I took two friends to help one night move bees, which one is the toughest?


----------



## JBJ (Jan 27, 2005)

Is there a smart one?


----------



## riverrat (Jun 3, 2006)

I got to have fun with this one cant resist. I would say the wimp is setting on the top of the hive. I scrolled down looking for the 2nd picture of him whinning after he got stung by crawling bees


----------



## Dan Williamson (Apr 6, 2004)

I think I'd ask instead.... WHO is the most intelligent of the two?


----------



## Flyman (Jun 11, 2007)

Looks like the most intelligent is the one behind the camera.
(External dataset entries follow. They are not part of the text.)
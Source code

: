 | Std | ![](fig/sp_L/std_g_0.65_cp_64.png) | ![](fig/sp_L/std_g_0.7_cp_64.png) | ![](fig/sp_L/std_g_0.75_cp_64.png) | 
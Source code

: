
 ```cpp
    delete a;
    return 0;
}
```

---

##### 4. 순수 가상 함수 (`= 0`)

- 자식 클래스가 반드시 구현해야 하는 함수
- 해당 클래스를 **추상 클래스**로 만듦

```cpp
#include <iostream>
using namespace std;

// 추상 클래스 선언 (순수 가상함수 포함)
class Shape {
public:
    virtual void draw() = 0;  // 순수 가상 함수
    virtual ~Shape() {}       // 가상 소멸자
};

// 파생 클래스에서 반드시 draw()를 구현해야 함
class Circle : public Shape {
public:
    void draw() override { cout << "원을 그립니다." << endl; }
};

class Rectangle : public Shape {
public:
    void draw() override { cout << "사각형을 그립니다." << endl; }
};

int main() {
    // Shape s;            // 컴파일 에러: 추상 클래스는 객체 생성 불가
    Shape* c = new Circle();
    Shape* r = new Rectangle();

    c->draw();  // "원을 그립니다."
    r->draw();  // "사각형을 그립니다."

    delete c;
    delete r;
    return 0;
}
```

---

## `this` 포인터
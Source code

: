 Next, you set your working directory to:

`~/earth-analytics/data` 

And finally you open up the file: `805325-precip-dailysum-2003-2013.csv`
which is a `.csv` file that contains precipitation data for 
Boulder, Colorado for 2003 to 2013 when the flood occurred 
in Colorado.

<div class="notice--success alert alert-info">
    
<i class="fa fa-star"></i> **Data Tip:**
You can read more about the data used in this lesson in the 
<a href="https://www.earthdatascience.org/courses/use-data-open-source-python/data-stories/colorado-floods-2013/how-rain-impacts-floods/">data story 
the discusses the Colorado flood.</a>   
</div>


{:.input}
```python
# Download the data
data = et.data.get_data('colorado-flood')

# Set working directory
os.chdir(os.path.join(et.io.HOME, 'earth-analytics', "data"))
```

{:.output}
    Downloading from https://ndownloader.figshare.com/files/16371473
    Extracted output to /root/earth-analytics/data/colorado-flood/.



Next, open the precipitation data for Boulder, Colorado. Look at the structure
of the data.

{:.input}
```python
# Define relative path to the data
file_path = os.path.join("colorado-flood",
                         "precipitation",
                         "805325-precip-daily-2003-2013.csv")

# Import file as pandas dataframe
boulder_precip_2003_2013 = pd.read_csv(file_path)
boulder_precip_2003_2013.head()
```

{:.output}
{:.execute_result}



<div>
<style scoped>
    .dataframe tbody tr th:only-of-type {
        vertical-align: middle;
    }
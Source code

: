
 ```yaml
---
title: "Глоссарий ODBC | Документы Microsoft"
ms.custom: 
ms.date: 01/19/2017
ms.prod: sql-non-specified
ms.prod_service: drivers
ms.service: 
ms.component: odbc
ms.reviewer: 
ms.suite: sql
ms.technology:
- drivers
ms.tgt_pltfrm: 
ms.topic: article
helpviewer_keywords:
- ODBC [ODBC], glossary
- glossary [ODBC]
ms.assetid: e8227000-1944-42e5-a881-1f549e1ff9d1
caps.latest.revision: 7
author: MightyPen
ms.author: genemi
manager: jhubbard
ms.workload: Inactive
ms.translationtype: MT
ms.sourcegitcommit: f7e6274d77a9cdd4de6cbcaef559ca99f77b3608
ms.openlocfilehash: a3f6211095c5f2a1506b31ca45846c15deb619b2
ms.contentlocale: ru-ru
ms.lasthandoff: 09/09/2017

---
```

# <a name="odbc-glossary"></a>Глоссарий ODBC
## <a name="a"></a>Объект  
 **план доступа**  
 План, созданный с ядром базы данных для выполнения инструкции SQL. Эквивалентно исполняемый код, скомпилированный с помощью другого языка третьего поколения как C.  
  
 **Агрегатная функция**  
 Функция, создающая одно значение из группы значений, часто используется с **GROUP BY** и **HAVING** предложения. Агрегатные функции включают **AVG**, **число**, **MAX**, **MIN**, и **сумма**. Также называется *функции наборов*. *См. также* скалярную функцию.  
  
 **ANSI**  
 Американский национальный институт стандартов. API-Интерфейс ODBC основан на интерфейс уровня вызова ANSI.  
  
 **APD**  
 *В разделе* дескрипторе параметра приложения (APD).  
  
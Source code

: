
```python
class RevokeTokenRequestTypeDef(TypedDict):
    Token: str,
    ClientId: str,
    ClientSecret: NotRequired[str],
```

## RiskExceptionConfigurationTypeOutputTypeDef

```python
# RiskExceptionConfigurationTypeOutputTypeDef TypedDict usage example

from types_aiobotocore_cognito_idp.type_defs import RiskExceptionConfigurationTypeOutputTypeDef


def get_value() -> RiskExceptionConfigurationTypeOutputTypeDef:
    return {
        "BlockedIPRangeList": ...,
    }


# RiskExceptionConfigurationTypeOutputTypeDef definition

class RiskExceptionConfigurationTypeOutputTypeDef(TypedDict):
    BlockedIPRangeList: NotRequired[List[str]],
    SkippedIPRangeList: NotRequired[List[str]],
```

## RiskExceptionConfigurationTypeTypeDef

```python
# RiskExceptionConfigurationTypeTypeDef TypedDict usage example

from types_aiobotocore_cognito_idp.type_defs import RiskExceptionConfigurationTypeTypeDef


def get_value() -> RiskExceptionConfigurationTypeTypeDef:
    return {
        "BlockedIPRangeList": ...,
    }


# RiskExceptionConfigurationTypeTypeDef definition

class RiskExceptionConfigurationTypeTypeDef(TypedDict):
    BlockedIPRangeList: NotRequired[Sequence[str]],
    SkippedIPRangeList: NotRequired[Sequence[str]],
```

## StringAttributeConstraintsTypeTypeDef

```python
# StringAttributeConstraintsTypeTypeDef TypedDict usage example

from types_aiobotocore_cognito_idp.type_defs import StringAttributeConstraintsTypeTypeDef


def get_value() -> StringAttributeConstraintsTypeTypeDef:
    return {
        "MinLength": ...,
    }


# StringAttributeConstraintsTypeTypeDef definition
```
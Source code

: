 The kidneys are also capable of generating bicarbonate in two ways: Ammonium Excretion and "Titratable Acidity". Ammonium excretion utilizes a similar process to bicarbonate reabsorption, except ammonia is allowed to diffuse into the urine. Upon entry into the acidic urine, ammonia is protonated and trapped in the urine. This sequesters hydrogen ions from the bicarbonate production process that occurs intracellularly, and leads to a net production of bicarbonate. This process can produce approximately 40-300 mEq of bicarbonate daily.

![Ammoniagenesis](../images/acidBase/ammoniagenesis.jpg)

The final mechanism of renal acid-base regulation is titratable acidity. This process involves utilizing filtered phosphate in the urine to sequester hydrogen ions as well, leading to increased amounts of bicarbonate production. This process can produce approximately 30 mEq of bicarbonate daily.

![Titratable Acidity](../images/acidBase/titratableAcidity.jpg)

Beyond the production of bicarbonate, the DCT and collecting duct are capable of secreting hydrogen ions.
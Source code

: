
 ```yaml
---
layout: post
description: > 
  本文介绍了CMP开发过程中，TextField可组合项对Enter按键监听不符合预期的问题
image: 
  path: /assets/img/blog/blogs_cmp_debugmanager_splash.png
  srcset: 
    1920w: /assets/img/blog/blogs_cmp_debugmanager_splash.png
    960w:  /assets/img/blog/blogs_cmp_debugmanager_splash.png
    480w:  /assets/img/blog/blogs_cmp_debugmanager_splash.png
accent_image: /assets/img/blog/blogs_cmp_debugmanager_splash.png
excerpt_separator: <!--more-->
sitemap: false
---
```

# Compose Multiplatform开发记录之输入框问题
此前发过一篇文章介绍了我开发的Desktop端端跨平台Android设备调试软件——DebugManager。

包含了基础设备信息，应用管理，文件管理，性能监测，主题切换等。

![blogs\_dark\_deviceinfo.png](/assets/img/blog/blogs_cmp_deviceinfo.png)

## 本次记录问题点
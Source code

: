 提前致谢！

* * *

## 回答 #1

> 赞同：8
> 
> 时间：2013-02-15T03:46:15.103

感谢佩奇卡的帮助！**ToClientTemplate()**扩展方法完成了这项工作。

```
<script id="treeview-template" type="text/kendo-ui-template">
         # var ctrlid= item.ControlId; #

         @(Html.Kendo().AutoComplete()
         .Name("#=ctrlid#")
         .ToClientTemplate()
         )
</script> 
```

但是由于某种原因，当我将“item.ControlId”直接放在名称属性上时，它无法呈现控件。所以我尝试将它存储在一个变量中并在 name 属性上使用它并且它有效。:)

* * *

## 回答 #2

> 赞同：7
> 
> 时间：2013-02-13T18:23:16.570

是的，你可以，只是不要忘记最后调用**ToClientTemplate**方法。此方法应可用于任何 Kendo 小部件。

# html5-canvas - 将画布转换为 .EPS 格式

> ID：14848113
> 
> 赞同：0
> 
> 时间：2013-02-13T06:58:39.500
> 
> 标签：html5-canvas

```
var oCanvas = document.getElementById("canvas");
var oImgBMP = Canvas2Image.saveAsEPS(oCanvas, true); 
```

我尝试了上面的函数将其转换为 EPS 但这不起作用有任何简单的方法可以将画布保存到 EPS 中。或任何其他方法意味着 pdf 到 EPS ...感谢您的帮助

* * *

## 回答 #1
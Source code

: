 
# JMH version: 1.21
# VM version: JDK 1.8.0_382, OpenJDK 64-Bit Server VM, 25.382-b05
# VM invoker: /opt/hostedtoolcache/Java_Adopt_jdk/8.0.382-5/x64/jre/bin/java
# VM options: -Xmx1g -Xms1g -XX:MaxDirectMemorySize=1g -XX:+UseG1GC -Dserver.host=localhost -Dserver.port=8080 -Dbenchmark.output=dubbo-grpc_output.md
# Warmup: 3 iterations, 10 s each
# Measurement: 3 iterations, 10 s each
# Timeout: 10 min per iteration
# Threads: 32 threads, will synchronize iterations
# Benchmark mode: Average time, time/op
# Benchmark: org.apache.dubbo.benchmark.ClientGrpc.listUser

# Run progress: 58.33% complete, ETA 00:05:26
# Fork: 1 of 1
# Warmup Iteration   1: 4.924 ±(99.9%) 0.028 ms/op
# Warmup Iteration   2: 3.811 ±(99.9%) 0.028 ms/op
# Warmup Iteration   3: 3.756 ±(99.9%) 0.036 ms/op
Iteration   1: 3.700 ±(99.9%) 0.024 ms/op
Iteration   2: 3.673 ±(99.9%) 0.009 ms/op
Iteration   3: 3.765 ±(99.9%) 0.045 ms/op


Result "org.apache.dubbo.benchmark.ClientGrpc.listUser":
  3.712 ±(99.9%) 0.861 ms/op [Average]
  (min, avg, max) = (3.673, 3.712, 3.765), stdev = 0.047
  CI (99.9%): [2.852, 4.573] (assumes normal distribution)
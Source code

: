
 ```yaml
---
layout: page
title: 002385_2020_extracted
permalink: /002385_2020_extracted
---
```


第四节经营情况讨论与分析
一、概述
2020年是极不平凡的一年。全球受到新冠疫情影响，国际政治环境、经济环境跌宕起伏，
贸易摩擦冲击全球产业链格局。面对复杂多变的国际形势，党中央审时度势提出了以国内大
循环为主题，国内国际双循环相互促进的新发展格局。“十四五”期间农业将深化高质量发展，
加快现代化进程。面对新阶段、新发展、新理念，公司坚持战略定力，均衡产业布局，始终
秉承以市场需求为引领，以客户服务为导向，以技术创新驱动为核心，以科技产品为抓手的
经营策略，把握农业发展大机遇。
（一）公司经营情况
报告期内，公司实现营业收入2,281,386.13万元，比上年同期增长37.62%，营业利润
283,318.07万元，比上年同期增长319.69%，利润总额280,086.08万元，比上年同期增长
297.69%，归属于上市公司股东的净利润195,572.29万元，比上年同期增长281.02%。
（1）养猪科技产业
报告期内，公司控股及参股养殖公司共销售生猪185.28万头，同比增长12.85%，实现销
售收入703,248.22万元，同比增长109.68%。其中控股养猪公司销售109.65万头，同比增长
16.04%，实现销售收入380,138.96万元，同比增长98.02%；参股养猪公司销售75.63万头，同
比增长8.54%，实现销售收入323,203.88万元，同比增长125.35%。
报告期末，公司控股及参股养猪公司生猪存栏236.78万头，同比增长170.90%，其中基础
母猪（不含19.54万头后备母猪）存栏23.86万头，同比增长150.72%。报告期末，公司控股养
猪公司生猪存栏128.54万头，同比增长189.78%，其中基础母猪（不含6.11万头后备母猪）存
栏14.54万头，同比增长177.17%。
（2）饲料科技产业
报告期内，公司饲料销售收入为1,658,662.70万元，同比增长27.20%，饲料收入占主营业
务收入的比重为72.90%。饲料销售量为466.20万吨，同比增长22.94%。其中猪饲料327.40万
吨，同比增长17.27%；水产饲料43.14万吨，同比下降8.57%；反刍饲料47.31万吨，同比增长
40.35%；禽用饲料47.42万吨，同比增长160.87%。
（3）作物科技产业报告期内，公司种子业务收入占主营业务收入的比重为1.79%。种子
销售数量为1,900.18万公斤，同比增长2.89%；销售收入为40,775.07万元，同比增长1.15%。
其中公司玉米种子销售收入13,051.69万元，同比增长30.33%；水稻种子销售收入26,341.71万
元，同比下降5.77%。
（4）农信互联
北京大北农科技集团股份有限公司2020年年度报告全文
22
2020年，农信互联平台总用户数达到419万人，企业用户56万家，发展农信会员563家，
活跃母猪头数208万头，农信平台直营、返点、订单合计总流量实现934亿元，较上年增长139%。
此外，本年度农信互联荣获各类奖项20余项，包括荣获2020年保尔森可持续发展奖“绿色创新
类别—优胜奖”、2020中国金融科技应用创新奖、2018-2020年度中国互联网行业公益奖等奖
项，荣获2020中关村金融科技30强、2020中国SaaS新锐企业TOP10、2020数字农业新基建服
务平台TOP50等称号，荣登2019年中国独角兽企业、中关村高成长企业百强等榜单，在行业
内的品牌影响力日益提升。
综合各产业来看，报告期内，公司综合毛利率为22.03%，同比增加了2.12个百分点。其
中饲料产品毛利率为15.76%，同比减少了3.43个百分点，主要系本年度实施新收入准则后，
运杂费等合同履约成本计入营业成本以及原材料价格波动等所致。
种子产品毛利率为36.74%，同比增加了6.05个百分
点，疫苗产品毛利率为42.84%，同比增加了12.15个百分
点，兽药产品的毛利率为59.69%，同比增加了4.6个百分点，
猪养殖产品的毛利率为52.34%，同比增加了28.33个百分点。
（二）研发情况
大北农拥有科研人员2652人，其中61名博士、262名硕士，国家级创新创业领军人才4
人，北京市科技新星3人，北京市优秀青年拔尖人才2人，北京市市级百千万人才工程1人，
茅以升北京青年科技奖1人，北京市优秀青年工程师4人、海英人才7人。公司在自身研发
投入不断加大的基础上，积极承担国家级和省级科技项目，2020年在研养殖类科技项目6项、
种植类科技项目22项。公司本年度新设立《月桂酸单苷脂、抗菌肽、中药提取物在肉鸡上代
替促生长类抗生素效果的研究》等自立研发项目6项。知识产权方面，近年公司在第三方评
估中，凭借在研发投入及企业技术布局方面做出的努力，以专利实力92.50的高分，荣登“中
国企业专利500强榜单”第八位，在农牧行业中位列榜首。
Looks like a Tom Sawyer kind of thing.


----------



## BULLSEYE BILL (Oct 2, 2002)

That's a no brainer. The guy with the protection on hung right in there, the other guy got ate up and sat in the truck.


----------



## berkshire bee (Jan 28, 2007)

I was looking for the "after" picture too!


----------



## berkshire bee (Jan 28, 2007)

I was looking for the "after" picture too!


----------



## MadBowbee (Oct 10, 2006)

They both did good but my buddy with no veil really jumped in there and got everything tied down by the time I was done loading. He got stung twice when tying down, he didn't wear the gloves I gave him. Of course I didn't have my veil on either. I see better on my forklift with out it, and my hood usually does the job. We had a fun night though, the friend with the veil isn't a wimp though I confess, he's a stud athlete, and probably could almost make the amateur tour golfing.


----------